• [What the exercise asks] In the listing that follows, locate the line containing "#### Screenshot(s) van de tweede" and the line containing "Hierdoor is het". Retype exactly those two lines and every line between them, and nothing more.

══ Information

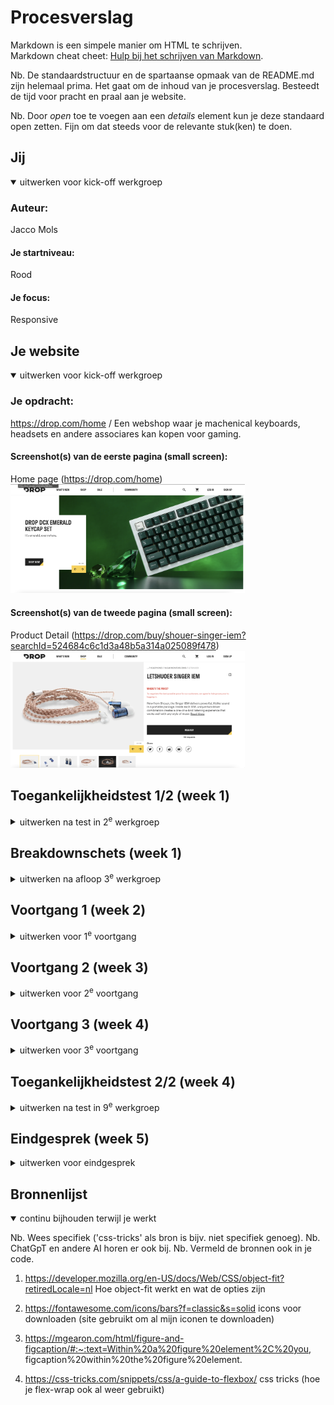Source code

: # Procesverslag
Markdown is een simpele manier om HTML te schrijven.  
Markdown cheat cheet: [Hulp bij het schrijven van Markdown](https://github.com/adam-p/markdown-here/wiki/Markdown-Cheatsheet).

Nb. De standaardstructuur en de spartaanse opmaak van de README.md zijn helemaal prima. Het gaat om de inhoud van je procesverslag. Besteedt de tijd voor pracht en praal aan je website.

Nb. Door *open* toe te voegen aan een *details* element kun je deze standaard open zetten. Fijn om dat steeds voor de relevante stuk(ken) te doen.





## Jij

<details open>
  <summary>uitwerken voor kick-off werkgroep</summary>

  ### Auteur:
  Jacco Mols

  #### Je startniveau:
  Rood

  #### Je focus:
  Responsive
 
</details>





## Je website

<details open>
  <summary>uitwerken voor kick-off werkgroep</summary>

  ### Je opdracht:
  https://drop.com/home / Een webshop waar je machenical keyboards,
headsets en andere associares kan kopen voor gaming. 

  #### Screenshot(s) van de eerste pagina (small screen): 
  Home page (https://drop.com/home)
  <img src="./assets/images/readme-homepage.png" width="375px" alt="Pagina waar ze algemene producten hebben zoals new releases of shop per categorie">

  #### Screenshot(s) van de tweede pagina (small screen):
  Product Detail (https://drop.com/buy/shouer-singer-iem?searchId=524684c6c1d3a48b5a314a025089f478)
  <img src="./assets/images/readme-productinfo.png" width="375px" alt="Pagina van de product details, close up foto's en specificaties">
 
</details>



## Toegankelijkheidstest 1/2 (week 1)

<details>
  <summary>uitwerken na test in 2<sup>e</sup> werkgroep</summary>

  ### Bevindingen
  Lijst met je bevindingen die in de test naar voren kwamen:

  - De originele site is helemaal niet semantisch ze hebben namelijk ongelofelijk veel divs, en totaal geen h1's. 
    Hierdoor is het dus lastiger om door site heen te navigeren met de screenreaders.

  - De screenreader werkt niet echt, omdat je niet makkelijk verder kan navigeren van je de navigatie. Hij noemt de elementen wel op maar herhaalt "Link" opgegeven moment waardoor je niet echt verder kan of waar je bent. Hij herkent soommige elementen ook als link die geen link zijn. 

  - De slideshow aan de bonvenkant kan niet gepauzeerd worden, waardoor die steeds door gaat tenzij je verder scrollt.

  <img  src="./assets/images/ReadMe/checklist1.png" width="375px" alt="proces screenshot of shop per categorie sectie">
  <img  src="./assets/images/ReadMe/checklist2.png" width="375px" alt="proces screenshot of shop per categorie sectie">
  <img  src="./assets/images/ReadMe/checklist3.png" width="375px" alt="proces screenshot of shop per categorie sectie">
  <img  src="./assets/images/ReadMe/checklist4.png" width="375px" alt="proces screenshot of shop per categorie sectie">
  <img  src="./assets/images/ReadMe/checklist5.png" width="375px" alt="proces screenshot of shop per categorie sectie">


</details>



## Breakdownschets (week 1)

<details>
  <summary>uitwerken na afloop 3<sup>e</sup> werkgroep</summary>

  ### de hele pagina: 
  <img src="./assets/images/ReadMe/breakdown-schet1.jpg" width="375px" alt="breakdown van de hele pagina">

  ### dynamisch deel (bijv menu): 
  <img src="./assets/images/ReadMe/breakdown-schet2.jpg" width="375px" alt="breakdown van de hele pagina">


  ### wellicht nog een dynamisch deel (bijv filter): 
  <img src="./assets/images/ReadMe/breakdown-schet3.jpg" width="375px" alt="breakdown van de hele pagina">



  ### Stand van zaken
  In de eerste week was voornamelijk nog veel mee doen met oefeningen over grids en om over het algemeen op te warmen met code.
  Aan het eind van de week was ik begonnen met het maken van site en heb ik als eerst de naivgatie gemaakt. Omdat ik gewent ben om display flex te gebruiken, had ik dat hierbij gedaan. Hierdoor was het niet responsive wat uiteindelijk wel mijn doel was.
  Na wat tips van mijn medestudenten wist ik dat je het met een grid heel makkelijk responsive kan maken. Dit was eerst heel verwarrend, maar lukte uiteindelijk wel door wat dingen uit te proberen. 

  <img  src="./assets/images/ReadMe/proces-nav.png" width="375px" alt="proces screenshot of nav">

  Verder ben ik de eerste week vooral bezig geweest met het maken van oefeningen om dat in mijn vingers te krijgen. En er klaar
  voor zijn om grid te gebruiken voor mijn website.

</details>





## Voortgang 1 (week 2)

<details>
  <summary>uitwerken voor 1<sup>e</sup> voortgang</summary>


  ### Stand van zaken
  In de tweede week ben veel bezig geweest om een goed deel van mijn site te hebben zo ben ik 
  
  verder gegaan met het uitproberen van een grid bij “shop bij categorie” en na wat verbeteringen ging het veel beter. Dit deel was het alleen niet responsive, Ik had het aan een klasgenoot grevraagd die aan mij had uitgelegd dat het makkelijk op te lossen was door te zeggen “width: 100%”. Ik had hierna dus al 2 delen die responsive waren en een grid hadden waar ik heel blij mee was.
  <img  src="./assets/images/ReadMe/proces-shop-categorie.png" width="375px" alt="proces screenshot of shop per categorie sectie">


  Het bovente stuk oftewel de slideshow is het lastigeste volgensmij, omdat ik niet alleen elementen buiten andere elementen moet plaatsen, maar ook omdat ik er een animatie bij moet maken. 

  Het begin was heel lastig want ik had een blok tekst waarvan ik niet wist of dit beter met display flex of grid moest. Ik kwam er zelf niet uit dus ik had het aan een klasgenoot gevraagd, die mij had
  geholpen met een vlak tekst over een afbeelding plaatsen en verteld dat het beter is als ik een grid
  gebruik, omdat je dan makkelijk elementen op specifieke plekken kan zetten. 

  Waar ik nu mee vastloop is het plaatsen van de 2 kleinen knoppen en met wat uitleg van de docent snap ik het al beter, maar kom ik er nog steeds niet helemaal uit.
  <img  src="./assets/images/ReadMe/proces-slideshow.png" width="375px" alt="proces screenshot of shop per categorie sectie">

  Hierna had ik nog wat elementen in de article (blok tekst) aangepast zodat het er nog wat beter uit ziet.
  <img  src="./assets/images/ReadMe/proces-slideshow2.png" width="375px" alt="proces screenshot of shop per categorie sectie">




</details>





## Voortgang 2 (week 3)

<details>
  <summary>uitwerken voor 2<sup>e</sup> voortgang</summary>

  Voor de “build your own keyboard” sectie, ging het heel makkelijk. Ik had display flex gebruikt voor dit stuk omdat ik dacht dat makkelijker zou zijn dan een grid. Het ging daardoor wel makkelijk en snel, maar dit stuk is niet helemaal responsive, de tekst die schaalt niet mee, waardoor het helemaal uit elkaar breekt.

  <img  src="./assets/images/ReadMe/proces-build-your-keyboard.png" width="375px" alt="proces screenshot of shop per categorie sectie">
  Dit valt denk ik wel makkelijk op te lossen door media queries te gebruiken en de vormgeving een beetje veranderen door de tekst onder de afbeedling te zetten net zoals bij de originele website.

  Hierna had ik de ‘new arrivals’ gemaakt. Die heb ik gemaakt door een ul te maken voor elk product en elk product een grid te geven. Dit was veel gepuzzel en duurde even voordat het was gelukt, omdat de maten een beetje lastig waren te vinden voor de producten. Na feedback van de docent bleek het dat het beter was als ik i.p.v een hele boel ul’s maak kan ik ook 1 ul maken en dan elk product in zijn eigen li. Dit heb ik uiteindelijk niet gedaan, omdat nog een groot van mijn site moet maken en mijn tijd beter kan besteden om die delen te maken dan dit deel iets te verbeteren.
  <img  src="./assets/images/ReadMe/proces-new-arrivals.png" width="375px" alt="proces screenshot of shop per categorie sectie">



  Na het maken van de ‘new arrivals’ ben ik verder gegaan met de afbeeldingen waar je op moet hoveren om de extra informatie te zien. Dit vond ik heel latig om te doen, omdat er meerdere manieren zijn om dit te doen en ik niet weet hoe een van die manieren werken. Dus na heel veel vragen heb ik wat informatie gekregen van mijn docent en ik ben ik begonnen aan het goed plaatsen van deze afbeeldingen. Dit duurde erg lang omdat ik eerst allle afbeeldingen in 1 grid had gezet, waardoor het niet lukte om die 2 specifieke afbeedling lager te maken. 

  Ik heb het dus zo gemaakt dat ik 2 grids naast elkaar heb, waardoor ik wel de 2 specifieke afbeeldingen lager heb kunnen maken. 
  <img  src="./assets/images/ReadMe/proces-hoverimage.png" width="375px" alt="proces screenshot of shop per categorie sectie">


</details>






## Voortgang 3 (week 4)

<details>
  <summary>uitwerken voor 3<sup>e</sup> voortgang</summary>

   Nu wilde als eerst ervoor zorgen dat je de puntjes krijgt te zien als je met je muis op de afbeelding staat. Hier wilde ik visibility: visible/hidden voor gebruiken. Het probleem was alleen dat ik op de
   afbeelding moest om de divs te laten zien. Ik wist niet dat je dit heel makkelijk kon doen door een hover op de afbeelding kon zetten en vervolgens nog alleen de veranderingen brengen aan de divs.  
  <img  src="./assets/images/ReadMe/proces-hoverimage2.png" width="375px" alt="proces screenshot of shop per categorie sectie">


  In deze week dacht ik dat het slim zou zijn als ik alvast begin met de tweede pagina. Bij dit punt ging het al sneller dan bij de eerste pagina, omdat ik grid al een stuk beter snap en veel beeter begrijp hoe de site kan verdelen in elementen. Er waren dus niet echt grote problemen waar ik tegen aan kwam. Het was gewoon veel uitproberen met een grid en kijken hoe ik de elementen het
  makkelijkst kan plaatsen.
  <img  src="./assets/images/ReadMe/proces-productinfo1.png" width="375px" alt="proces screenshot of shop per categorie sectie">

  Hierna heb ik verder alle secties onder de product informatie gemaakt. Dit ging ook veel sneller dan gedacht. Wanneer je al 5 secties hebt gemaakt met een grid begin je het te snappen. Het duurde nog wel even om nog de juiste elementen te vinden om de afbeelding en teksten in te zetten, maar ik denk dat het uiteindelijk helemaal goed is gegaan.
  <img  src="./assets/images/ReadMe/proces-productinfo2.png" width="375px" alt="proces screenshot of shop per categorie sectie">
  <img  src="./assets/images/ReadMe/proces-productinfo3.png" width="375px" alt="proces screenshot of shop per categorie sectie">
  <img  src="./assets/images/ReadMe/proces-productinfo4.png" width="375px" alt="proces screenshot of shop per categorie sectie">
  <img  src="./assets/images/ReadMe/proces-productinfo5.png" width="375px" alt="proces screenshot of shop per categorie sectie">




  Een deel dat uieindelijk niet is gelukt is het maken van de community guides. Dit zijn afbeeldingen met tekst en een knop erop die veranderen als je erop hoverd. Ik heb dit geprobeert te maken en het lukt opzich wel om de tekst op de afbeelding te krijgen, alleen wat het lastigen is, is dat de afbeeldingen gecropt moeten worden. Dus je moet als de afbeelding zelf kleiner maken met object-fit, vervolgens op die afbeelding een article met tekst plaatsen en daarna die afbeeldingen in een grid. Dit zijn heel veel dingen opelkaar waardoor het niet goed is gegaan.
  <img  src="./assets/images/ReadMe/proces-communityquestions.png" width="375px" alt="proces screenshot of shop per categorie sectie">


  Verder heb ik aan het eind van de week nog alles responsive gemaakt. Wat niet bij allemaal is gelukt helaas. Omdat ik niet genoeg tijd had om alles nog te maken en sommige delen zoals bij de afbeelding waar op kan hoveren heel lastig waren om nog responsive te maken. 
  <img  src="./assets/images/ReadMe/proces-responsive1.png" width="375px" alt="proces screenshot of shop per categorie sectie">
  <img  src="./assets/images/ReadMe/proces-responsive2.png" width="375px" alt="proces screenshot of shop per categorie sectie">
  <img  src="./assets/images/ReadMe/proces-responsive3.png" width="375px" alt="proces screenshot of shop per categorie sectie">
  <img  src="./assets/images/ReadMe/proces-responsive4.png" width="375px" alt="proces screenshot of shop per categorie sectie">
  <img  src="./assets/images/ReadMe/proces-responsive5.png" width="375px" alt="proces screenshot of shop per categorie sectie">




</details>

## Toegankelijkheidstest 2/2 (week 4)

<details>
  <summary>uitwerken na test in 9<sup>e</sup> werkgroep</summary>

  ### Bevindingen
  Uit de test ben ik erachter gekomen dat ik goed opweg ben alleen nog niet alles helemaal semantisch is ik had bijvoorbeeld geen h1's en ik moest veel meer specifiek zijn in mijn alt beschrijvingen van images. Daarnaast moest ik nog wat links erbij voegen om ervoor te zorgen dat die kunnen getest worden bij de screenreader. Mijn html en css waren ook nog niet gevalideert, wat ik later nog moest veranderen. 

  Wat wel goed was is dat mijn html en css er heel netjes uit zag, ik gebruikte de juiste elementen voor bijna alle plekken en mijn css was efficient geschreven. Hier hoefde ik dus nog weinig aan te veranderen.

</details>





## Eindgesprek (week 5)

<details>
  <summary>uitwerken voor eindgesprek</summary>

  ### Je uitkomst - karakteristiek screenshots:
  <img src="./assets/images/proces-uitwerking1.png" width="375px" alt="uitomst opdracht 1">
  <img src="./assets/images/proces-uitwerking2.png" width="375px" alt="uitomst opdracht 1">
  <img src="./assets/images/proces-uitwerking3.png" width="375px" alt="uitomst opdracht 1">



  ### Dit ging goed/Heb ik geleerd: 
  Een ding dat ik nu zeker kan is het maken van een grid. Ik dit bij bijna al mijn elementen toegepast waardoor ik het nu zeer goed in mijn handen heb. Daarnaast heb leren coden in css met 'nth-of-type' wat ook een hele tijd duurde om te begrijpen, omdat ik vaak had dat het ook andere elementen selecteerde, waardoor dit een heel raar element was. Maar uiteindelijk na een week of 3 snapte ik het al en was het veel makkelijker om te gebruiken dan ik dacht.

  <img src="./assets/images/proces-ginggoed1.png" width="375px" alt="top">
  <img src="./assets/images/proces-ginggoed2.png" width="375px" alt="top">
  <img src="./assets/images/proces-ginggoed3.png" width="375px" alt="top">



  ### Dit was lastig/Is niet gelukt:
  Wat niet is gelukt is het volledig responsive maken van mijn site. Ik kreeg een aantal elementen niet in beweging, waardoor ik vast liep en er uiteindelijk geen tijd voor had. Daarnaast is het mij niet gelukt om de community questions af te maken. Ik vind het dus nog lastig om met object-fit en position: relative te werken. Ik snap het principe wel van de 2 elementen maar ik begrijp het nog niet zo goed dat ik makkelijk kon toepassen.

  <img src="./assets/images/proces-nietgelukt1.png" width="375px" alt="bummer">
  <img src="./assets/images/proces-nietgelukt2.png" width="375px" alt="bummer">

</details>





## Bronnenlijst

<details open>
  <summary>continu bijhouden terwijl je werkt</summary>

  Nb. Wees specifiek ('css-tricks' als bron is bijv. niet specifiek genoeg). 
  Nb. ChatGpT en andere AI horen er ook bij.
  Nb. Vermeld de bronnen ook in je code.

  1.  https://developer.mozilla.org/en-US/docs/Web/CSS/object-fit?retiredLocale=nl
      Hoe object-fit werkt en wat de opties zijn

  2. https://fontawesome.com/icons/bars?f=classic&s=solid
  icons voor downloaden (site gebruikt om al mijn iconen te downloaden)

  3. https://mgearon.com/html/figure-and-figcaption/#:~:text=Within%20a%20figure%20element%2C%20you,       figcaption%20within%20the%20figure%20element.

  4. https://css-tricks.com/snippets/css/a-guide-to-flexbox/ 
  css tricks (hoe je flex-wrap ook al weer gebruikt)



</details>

════

• [Exercise result]
  #### Screenshot(s) van de tweede pagina (small screen):
  Product Detail (https://drop.com/buy/shouer-singer-iem?searchId=524684c6c1d3a48b5a314a025089f478)
  <img src="./assets/images/readme-productinfo.png" width="375px" alt="Pagina van de product details, close up foto's en specificaties">
 
</details>



## Toegankelijkheidstest 1/2 (week 1)

<details>
  <summary>uitwerken na test in 2<sup>e</sup> werkgroep</summary>

  ### Bevindingen
  Lijst met je bevindingen die in de test naar voren kwamen:

  - De originele site is helemaal niet semantisch ze hebben namelijk ongelofelijk veel divs, en totaal geen h1's. 
    Hierdoor is het dus lastiger om door site heen te navigeren met de screenreaders.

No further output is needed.